## Dataset entries
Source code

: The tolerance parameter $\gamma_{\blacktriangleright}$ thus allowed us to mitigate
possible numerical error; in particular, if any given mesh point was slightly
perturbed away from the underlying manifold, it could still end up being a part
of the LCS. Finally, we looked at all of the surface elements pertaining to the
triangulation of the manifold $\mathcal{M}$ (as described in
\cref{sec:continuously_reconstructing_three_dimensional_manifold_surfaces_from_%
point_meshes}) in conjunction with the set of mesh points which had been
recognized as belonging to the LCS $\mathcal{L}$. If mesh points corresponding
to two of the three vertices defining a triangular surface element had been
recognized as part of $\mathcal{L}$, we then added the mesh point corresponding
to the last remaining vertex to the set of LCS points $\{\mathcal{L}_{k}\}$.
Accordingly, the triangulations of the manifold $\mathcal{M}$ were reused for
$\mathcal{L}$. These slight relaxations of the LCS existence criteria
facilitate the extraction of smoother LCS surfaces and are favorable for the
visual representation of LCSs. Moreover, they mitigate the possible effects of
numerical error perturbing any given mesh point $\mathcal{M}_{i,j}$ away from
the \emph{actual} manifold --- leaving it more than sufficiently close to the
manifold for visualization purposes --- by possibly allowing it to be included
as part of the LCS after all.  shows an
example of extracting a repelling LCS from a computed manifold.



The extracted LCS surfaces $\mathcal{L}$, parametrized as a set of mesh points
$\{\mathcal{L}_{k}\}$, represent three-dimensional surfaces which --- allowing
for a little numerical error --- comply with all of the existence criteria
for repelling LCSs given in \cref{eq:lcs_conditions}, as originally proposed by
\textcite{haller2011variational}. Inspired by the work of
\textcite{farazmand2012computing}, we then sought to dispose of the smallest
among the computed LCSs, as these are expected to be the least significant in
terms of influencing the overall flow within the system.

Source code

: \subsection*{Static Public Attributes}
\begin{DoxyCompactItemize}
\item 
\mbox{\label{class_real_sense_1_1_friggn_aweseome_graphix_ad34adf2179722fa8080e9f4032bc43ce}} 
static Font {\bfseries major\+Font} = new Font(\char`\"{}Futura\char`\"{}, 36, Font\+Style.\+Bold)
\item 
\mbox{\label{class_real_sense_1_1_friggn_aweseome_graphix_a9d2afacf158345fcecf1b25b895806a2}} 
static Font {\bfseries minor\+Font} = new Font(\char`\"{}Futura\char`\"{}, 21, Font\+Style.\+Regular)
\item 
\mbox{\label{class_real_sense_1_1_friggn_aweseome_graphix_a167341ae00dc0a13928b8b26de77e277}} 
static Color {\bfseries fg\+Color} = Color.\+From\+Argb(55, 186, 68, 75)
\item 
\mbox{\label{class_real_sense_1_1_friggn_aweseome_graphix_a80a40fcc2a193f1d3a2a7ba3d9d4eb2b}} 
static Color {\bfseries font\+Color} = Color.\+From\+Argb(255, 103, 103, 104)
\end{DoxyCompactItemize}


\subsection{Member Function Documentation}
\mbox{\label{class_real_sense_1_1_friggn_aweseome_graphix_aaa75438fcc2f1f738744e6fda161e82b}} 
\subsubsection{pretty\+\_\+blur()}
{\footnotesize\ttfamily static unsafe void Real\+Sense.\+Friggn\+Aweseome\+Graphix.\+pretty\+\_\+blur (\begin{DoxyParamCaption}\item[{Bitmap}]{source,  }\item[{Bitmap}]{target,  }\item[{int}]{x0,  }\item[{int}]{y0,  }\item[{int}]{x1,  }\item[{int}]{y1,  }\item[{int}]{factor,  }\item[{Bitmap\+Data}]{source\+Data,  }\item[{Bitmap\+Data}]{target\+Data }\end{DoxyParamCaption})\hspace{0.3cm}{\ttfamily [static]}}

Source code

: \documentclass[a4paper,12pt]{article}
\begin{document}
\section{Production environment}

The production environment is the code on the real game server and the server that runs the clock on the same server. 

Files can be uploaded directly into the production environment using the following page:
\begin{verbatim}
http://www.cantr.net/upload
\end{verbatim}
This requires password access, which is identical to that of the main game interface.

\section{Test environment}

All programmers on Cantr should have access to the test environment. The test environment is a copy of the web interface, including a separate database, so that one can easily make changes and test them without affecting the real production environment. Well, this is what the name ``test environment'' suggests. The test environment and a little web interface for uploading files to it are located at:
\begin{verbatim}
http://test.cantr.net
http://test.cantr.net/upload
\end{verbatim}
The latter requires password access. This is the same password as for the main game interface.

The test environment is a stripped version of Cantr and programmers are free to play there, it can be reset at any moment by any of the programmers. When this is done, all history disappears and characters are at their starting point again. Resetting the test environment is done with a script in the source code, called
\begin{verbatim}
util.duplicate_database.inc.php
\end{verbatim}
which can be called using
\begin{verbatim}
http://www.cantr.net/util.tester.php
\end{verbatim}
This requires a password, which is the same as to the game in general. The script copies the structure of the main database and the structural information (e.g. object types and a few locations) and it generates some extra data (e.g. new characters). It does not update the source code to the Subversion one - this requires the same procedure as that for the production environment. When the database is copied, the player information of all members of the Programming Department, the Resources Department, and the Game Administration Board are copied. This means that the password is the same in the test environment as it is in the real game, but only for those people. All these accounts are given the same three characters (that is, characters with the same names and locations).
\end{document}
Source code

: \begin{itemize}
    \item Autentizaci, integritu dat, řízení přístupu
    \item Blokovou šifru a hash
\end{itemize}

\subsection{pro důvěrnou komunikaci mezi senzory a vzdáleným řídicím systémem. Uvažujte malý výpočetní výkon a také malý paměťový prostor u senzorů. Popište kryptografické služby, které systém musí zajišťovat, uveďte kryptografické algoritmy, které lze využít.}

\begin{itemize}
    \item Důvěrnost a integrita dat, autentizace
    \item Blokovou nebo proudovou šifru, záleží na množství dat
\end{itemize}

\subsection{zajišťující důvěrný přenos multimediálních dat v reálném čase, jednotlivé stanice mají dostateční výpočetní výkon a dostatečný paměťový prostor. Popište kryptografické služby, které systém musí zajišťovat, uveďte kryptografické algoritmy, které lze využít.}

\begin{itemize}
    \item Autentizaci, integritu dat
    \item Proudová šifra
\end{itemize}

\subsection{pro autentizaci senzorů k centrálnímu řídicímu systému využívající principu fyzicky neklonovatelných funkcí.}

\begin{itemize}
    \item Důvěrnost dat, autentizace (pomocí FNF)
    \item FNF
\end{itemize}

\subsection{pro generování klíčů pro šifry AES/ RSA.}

## TASK
Please restate every line of the records exactly.

## YOUR SOLUTION
Source code

: The tolerance parameter $\gamma_{\blacktriangleright}$ thus allowed us to mitigate
possible numerical error; in particular, if any given mesh point was slightly
perturbed away from the underlying manifold, it could still end up being a part
of the LCS. Finally, we looked at all of the surface elements pertaining to the
triangulation of the manifold $\mathcal{M}$ (as described in
\cref{sec:continuously_reconstructing_three_dimensional_manifold_surfaces_from_%
point_meshes}) in conjunction with the set of mesh points which had been
recognized as belonging to the LCS $\mathcal{L}$. If mesh points corresponding
to two of the three vertices defining a triangular surface element had been
recognized as part of $\mathcal{L}$, we then added the mesh point corresponding
to the last remaining vertex to the set of LCS points $\{\mathcal{L}_{k}\}$.
Accordingly, the triangulations of the manifold $\mathcal{M}$ were reused for
$\mathcal{L}$. These slight relaxations of the LCS existence criteria
facilitate the extraction of smoother LCS surfaces and are favorable for the
visual representation of LCSs. Moreover, they mitigate the possible effects of
numerical error perturbing any given mesh point $\mathcal{M}_{i,j}$ away from
the \emph{actual} manifold --- leaving it more than sufficiently close to the
manifold for visualization purposes --- by possibly allowing it to be included
as part of the LCS after all.  shows an
example of extracting a repelling LCS from a computed manifold.



The extracted LCS surfaces $\mathcal{L}$, parametrized as a set of mesh points
$\{\mathcal{L}_{k}\}$, represent three-dimensional surfaces which --- allowing
for a little numerical error --- comply with all of the existence criteria
for repelling LCSs given in \cref{eq:lcs_conditions}, as originally proposed by
\textcite{haller2011variational}. Inspired by the work of
\textcite{farazmand2012computing}, we then sought to dispose of the smallest
among the computed LCSs, as these are expected to be the least significant in
terms of influencing the overall flow within the system.

Source code

: \subsection*{Static Public Attributes}
\begin{DoxyCompactItemize}
\item 
\mbox{\label{class_real_sense_1_1_friggn_aweseome_graphix_ad34adf2179722fa8080e9f4032bc43ce}} 
static Font {\bfseries major\+Font} = new Font(\char`\"{}Futura\char`\"{}, 36, Font\+Style.\+Bold)
\item 
\mbox{\label{class_real_sense_1_1_friggn_aweseome_graphix_a9d2afacf158345fcecf1b25b895806a2}} 
static Font {\bfseries minor\+Font} = new Font(\char`\"{}Futura\char`\"{}, 21, Font\+Style.\+Regular)
\item 
\mbox{\label{class_real_sense_1_1_friggn_aweseome_graphix_a167341ae00dc0a13928b8b26de77e277}} 
static Color {\bfseries fg\+Color} = Color.\+From\+Argb(55, 186, 68, 75)
\item 
\mbox{\label{class_real_sense_1_1_friggn_aweseome_graphix_a80a40fcc2a193f1d3a2a7ba3d9d4eb2b}} 
static Color {\bfseries font\+Color} = Color.\+From\+Argb(255, 103, 103, 104)
\end{DoxyCompactItemize}


\subsection{Member Function Documentation}
\mbox{\label{class_real_sense_1_1_friggn_aweseome_graphix_aaa75438fcc2f1f738744e6fda161e82b}} 
\subsubsection{pretty\+\_\+blur()}
{\footnotesize\ttfamily static unsafe void Real\+Sense.\+Friggn\+Aweseome\+Graphix.\+pretty\+\_\+blur (\begin{DoxyParamCaption}\item[{Bitmap}]{source,  }\item[{Bitmap}]{target,  }\item[{int}]{x0,  }\item[{int}]{y0,  }\item[{int}]{x1,  }\item[{int}]{y1,  }\item[{int}]{factor,  }\item[{Bitmap\+Data}]{source\+Data,  }\item[{Bitmap\+Data}]{target\+Data }\end{DoxyParamCaption})\hspace{0.3cm}{\ttfamily [static]}}

Source code

: \documentclass[a4paper,12pt]{article}
\begin{document}
\section{Production environment}

The production environment is the code on the real game server and the server that runs the clock on the same server. 

Files can be uploaded directly into the production environment using the following page:
\begin{verbatim}
http://www.cantr.net/upload
\end{verbatim}
This requires password access, which is identical to that of the main game interface.

\section{Test environment}

All programmers on Cantr should have access to the test environment. The test environment is a copy of the web interface, including a separate database, so that one can easily make changes and test them without affecting the real production environment. Well, this is what the name ``test environment'' suggests. The test environment and a little web interface for uploading files to it are located at:
\begin{verbatim}
http://test.cantr.net
http://test.cantr.net/upload
\end{verbatim}
The latter requires password access. This is the same password as for the main game interface.

The test environment is a stripped version of Cantr and programmers are free to play there, it can be reset at any moment by any of the programmers. When this is done, all history disappears and characters are at their starting point again. Resetting the test environment is done with a script in the source code, called
\begin{verbatim}
util.duplicate_database.inc.php
\end{verbatim}
which can be called using
\begin{verbatim}
http://www.cantr.net/util.tester.php
\end{verbatim}
This requires a password, which is the same as to the game in general. The script copies the structure of the main database and the structural information (e.g. object types and a few locations) and it generates some extra data (e.g. new characters). It does not update the source code to the Subversion one - this requires the same procedure as that for the production environment. When the database is copied, the player information of all members of the Programming Department, the Resources Department, and the Game Administration Board are copied. This means that the password is the same in the test environment as it is in the real game, but only for those people. All these accounts are given the same three characters (that is, characters with the same names and locations).
\end{document}
Source code

: \begin{itemize}
    \item Autentizaci, integritu dat, řízení přístupu
    \item Blokovou šifru a hash
\end{itemize}

\subsection{pro důvěrnou komunikaci mezi senzory a vzdáleným řídicím systémem. Uvažujte malý výpočetní výkon a také malý paměťový prostor u senzorů. Popište kryptografické služby, které systém musí zajišťovat, uveďte kryptografické algoritmy, které lze využít.}

\begin{itemize}
    \item Důvěrnost a integrita dat, autentizace
    \item Blokovou nebo proudovou šifru, záleží na množství dat
\end{itemize}

\subsection{zajišťující důvěrný přenos multimediálních dat v reálném čase, jednotlivé stanice mají dostateční výpočetní výkon a dostatečný paměťový prostor. Popište kryptografické služby, které systém musí zajišťovat, uveďte kryptografické algoritmy, které lze využít.}

\begin{itemize}
    \item Autentizaci, integritu dat
    \item Proudová šifra
\end{itemize}

\subsection{pro autentizaci senzorů k centrálnímu řídicímu systému využívající principu fyzicky neklonovatelných funkcí.}

\begin{itemize}
    \item Důvěrnost dat, autentizace (pomocí FNF)
    \item FNF
\end{itemize}

\subsection{pro generování klíčů pro šifry AES/ RSA.}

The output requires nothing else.